# Data provided
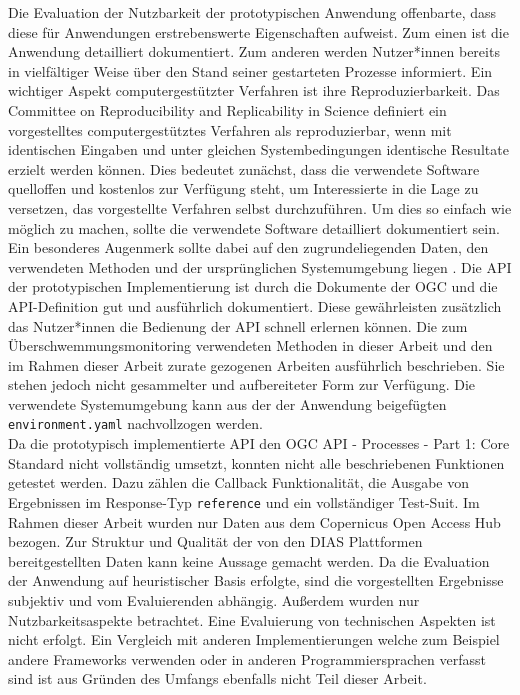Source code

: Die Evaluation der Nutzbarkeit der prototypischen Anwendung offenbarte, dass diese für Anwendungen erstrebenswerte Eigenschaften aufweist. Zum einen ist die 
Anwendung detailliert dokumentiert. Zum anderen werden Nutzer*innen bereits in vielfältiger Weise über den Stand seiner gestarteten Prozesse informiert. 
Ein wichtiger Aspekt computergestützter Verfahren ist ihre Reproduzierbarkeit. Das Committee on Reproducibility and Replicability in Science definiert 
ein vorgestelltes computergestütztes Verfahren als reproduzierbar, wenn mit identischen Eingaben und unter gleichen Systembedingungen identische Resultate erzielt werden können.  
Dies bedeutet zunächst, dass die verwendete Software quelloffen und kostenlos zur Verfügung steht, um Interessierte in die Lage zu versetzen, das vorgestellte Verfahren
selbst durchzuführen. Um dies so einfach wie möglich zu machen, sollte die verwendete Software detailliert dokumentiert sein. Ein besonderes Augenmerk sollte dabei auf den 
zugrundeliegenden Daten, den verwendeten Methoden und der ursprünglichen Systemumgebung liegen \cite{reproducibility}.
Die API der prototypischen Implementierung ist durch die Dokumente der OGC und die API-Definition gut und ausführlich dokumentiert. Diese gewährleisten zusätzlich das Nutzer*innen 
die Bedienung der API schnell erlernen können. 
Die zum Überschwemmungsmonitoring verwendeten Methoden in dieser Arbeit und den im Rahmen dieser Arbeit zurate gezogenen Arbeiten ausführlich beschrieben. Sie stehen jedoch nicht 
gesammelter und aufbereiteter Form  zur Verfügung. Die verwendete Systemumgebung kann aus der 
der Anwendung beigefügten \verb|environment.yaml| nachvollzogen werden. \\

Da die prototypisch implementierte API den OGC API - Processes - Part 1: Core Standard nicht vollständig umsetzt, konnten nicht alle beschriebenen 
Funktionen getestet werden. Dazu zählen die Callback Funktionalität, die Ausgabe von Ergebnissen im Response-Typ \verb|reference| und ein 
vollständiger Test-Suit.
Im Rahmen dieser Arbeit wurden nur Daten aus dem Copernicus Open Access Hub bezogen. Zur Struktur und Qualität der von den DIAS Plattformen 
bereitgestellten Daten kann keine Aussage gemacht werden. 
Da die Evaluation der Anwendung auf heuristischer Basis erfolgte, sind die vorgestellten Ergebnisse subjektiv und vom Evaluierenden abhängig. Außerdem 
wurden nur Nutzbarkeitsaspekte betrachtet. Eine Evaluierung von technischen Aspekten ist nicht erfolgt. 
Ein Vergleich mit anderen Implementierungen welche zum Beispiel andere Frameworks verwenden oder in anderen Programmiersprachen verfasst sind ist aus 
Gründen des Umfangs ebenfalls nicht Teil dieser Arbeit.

--

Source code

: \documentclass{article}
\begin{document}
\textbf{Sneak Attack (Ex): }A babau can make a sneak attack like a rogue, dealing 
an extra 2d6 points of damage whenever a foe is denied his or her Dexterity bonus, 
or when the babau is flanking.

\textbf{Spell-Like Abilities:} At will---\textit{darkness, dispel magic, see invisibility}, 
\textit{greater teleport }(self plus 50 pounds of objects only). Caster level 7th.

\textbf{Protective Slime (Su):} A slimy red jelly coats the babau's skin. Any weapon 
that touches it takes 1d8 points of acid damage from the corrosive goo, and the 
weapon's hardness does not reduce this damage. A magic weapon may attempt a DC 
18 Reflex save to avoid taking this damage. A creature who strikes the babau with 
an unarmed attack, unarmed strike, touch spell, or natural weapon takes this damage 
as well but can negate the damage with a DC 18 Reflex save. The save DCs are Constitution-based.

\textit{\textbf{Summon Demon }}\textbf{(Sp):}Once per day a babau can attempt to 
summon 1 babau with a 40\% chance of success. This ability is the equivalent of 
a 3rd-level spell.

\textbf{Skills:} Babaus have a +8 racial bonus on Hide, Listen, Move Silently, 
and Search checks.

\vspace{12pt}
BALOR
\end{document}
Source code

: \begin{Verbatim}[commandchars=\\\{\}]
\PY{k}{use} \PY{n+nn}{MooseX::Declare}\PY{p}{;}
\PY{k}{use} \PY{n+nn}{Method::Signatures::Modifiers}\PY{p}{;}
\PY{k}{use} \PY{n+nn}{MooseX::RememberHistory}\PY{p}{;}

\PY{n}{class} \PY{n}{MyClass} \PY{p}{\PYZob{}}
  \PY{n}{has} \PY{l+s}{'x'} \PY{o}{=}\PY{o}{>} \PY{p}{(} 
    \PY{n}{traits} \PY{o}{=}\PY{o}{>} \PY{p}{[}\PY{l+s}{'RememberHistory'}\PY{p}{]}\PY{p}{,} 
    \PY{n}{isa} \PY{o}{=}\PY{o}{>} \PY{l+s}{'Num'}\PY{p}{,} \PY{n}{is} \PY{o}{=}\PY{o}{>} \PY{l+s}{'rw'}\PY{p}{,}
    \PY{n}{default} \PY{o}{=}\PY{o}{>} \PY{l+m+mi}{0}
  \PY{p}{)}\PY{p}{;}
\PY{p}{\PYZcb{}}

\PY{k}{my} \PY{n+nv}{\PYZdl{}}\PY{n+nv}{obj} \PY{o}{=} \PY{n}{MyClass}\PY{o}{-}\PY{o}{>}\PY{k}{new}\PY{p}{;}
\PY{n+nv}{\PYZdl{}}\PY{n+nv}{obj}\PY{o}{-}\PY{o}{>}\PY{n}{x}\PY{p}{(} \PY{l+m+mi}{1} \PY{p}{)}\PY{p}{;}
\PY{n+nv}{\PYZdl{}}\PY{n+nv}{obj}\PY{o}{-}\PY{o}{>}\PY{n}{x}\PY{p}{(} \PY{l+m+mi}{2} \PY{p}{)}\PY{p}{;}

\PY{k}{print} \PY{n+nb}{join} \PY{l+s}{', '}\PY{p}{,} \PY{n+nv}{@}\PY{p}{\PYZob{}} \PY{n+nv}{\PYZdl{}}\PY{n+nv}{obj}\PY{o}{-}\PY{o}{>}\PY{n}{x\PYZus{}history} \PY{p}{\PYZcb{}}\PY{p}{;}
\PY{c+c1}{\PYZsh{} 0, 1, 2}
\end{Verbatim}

# Work request
Output the lines of the records above exactly as they appear, from the line containing "weapon's hardness does" through the line containing "can attempt to".

# Solution to this exercise
weapon's hardness does not reduce this damage. A magic weapon may attempt a DC 
18 Reflex save to avoid taking this damage. A creature who strikes the babau with 
an unarmed attack, unarmed strike, touch spell, or natural weapon takes this damage 
as well but can negate the damage with a DC 18 Reflex save. The save DCs are Constitution-based.

\textit{\textbf{Summon Demon }}\textbf{(Sp):}Once per day a babau can attempt to 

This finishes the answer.